After getting the whole robot assembled, I quickly realized that changing the firmware on each of the 12 servos was going to be a big annoyance. Doubly so, because the lateral servo programming ports were unreachable with this chassis design without disassembly. Thus, I bumped up a deferred piece of work to implement a bootloader that would allow for reflashing the primary application over the RS485 communication bus.
The moteus controller currently uses an STM32F446 controller, which has 512kb of flash memory. The memory map pre-bootloader looked like:
The ISR section currently just contains the ISR table. It really isn’t even used beyond the reset vector, as the application moves the ISR table into RAM during initialization. The PersistentConfig section stores application settings and can be rewritten by the application. The application binary itself is stored in sectors 4-7.
Rather than have a standalone bootloader, I decided to just implement something that assumed the controller was already configured properly and would be invoked directly from the application code. This has some advantages and disadvantages. The ups are that it means the bootloader can be much smaller. I don’t have to duplicate the setup code, or manage how to share settings like what the current baud rate or multiplex ID are. The downsides are that if the application code is bricked, then there will be no way to flash new firmware aside from the SWD port. Given that using the SWD port on rare occasions isn’t that big of a deal, I figured this was a fair trade.

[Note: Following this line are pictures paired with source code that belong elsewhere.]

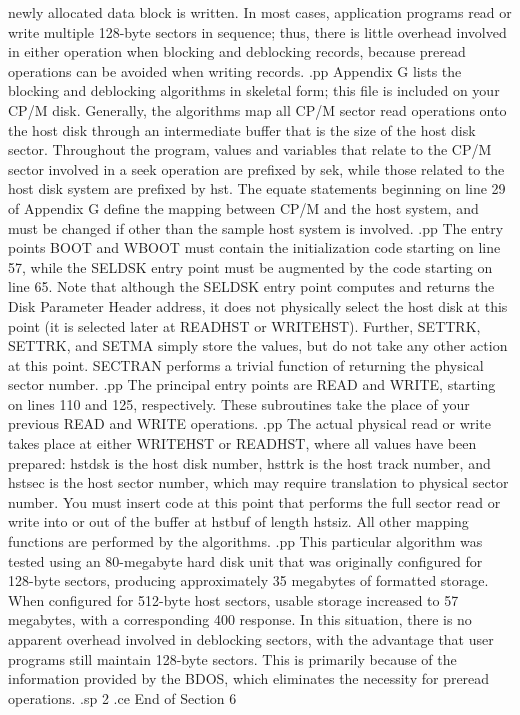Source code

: newly allocated data block is written.  In most cases, 
application programs read or write multiple 128-byte sectors in 
sequence; thus, there is little overhead involved in either 
operation when blocking and deblocking records, because preread 
operations can be avoided when writing records.
.pp
Appendix G lists the blocking and deblocking algorithms in 
skeletal form; this file is included on your CP/M disk.  
Generally, the algorithms map all CP/M sector read operations 
onto the host disk through an intermediate buffer that is the 
size of the host disk sector.  Throughout the program, values and 
variables that relate to the CP/M sector involved in a seek 
operation are prefixed by sek, while those related to the host 
disk system are prefixed by hst.  The equate statements beginning 
on line 29 of Appendix G define the mapping between CP/M and the 
host system, and must be changed if other than the sample host 
system is involved.
.pp
The entry points BOOT and WBOOT must contain the initialization 
code starting on line 57, while the SELDSK entry point must be 
augmented by the code starting on line 65.  Note that although 
the SELDSK entry point computes and returns the Disk Parameter 
Header address, it does not physically select the host disk at 
this point (it is selected later at READHST or WRITEHST).  
Further, SETTRK, SETTRK, and SETMA simply store the values, but 
do not take any other action at this point.  SECTRAN performs a 
trivial function of returning the physical sector number.
.pp
The principal entry points are READ and WRITE, starting on lines 
110 and 125, respectively.  These subroutines take the place of 
your previous READ and WRITE operations.
.pp
The actual physical read or write takes place at either WRITEHST 
or READHST, where all values have been prepared:  hstdsk is the 
host disk number, hsttrk is the host track number, and
hstsec is the host sector number, which 
may require translation to physical sector number.  You must 
insert code at this point that performs the full sector read or write
into or out of the buffer at hstbuf of length hstsiz.  All other mapping 
functions are performed by the algorithms.
.pp
This particular algorithm was tested using an 80-megabyte hard 
disk unit that was originally configured for 128-byte sectors, 
producing approximately 35 megabytes of formatted storage.  When 
configured for 512-byte host sectors, usable storage increased to 
57 megabytes, with a corresponding 400%
response.  In this situation, there is no apparent overhead 
involved in deblocking sectors, with the advantage that user 
programs still maintain 128-byte sectors.  This is primarily 
because of the information provided by the BDOS, which eliminates 
the necessity for preread operations.
.sp 2
.ce
End of Section 6















As far as placement goes, I figured that sector 3 was a fair place to stick the bootloader for now. In the future, you could imagine saving a sector by putting it in sector 1, and actually hard-coding the ISR table to just include a reset vector. Currently, some of the ISR vectors are defined in flash, and others by the application in RAM. By forcing the application to define all of them in RAM, it means that there is no need to ever update the ISR table as part of updating the application. For now however, it was easiest to leave the status quo alone and continue to consider the ISR table as part of the application.
Since the bootloader can assume the part is already configured correctly, it is implemented as just a regular C linkage function with a linker script that includes none of the normal pre-main or main initialization logic. The application linker script forces that symbol to be defined at the start of sector 3, so that it can be just called as a regular function, albeit one that never returns.
The resulting source is in a single translation unit (bootloader.cc / bootloader.h), although it does use some of the common libraries to help interoperate with the RS485 based protocol that moteus uses. I haven’t really tried to optimize the size at all, but it clocks in at 3900 bytes, which is well within the 16kb for sector 3.
moteus_tool has been enhanced to drive the flashing operation and doing all 12 servos currently takes around 5 minutes with no cable plugging or disassembly required. I could speed that up in a number of ways, but it is good enough for now.